The airport’s pension funding is strongest, at 91.1 percent, according to San Diego pension fund disclosures.
At the county pension fund, SDCERA, last fiscal year saw assets rise to nearly $11.4 billion, and liabilities rise to nearly $15 million. That left a roughly $3.5 billion gap in 2016-17, smaller than the $4 billion gap the year before. Click here for an interactive graphic.
The county pension fund now has a funding ratio of 76.3 percent. It was 100 percent funded in 2007 and neared a low of 65 percent in 2009 thanks to the market crash in the Great Recession, according to SDCERA’s market value numbers.
Funding ratios are a key measure of pension fund health.
The county, city and Port pension funds are still below the trigger minimum level of 82.3 percent that helped precipitate the city’s pension scandal in the early 2000s when officials postponed making accelerated contributions.

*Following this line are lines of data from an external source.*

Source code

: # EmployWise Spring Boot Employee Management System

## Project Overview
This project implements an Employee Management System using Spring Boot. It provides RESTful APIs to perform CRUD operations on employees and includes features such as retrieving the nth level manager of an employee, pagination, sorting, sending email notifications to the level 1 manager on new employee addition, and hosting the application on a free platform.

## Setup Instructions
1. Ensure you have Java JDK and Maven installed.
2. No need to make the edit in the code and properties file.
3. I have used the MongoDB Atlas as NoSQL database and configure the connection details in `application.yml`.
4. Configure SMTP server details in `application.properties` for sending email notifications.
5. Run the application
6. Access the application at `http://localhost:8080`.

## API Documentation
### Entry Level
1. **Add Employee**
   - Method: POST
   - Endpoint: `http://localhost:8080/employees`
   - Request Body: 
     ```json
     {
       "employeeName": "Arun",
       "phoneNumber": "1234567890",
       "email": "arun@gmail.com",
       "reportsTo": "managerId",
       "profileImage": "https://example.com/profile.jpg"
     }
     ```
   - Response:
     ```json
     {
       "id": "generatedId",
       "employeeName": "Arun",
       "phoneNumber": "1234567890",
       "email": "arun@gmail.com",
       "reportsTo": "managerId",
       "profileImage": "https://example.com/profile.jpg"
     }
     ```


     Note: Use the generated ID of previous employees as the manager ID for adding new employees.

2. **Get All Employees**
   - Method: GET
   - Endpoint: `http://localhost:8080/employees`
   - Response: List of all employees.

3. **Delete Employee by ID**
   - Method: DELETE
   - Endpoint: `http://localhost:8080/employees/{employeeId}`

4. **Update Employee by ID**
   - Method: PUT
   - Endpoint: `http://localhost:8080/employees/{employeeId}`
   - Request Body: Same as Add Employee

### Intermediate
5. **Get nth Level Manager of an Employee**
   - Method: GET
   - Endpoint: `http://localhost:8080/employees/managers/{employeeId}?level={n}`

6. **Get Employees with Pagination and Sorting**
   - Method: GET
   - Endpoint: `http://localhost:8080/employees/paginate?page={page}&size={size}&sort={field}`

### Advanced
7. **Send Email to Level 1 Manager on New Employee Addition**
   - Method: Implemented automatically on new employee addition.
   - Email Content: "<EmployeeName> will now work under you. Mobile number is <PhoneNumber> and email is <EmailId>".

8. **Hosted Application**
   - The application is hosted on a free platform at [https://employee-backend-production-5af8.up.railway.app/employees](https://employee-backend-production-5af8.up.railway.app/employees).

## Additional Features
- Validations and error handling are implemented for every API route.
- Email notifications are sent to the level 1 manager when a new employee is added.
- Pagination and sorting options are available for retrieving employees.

Thanks to a decision by the SDCERS board last year to change their “smoothing” method, whereby financial impacts are spread out over time, the city of San Diego will see some relieffrom their growing pension bills next year. But it won’t be as much as they thought.
In September, city leaders thought they would pay $312 million toward pensions next fiscal year, instead of $329 million. New numbers show the city will actually pay nearly $323 million next year, $1.6 million less than this year’s payment.
In the private sector, unlike the public, federal law deems certain large pension funds below 80 percent funded as “endangered,” and those below 65 percent as “critical.” All except the airport would be considered “endangered” under those standards, despite last year’s improvements.
At what level public pension funds should be funded is hotly debated. In recent dueling op-eds in the Union-Tribune, a trio of local retiree association presidents called full pension funding “a waste of money,” while a current San Diego county pension fund trustee argued underfunding pensions “amounts to theft.”
The Government Finance Officers Association recommends public agencies adopt policies targeting 100 percent funding for pensions. The American Academy of Actuaries agrees.
Since the county and city pension funds weren’t fully funded last year, each agency missed out on millions of additional dollars they could have earned from last year’s strong investment gains. But in bad years, being underfunded avoids additional losses.